[Source texts of formatted documents]
_ _ _
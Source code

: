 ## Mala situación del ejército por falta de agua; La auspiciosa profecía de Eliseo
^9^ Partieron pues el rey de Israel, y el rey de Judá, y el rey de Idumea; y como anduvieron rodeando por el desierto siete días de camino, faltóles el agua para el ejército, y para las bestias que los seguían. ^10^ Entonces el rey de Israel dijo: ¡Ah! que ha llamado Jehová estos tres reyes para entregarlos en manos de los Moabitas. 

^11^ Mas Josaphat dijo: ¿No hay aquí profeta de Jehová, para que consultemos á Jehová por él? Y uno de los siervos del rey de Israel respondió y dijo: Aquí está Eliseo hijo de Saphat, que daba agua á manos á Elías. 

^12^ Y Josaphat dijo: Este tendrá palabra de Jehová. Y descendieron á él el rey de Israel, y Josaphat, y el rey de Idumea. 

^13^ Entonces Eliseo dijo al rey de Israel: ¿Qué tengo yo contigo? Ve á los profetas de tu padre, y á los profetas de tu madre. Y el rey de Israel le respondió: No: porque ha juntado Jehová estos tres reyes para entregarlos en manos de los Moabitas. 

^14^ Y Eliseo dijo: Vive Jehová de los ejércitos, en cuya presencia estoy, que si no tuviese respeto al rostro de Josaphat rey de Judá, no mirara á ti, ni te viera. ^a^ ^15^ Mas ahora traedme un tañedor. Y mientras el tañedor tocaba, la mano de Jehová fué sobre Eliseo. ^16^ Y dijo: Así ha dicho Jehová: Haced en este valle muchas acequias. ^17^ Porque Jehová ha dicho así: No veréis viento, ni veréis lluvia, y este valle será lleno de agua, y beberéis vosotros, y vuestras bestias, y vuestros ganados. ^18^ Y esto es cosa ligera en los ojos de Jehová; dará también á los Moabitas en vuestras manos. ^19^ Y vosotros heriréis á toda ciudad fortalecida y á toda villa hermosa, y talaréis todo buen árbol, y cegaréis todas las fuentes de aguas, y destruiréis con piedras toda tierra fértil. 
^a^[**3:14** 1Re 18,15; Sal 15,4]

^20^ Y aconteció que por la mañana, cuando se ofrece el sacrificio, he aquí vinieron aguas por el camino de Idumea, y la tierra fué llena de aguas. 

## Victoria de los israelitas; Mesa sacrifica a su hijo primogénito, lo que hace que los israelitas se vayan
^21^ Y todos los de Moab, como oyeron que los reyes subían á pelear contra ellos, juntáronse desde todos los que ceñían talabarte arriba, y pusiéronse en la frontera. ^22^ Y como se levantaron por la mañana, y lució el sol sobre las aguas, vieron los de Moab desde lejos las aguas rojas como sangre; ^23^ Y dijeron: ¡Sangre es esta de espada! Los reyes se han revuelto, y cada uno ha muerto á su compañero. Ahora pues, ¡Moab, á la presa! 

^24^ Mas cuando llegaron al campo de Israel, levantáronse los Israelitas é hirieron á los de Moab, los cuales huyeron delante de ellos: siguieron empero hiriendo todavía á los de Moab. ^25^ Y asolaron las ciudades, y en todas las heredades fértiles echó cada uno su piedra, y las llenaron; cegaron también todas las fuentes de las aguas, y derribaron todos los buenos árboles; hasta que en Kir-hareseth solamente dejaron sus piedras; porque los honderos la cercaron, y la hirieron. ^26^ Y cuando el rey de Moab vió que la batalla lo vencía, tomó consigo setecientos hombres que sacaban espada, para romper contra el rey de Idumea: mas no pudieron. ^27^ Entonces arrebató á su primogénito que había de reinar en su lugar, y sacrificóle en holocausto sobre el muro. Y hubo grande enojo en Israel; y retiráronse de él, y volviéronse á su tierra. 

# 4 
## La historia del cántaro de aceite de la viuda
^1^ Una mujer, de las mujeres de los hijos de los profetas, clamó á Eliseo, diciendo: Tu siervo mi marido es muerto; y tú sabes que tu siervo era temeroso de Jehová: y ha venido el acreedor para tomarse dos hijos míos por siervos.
_ _ _
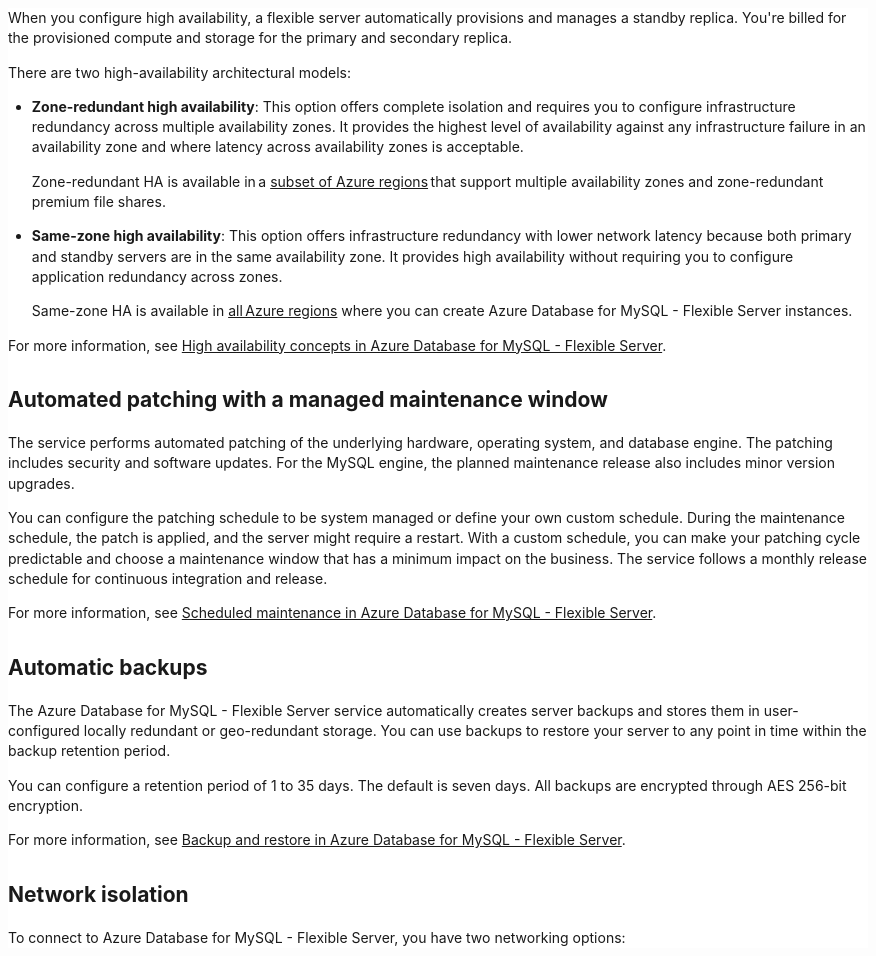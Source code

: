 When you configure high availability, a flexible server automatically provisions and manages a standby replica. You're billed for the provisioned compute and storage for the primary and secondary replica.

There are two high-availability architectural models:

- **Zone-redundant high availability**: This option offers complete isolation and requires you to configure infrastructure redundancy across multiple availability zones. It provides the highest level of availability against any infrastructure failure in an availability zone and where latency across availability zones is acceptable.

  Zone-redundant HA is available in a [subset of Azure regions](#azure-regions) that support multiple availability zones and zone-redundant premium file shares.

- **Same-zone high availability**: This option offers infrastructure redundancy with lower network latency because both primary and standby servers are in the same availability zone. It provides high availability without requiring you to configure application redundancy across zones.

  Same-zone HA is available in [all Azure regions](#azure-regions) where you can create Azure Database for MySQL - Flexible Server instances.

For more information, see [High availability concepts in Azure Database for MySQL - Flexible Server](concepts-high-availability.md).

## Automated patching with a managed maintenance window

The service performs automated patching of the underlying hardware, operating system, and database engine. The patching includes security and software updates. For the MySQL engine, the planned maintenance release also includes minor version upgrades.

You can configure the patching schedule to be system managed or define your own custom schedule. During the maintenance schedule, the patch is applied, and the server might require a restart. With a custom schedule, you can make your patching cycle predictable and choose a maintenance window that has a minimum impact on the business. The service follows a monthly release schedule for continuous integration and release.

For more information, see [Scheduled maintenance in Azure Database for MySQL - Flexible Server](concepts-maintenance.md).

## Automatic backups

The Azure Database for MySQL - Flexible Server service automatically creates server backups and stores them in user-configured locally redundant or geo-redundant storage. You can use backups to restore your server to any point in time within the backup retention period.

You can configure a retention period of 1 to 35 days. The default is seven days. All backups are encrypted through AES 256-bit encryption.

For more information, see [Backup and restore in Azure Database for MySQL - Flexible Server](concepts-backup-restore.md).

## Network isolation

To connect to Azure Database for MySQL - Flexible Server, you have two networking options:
_ _ _
What the task asks —
Print exactly the lines above, between the one holding "You can configure a" and the one holding "To connect to", inclusive, and nothing besides.

Task output —
You can configure a retention period of 1 to 35 days. The default is seven days. All backups are encrypted through AES 256-bit encryption.

For more information, see [Backup and restore in Azure Database for MySQL - Flexible Server](concepts-backup-restore.md).

## Network isolation

To connect to Azure Database for MySQL - Flexible Server, you have two networking options:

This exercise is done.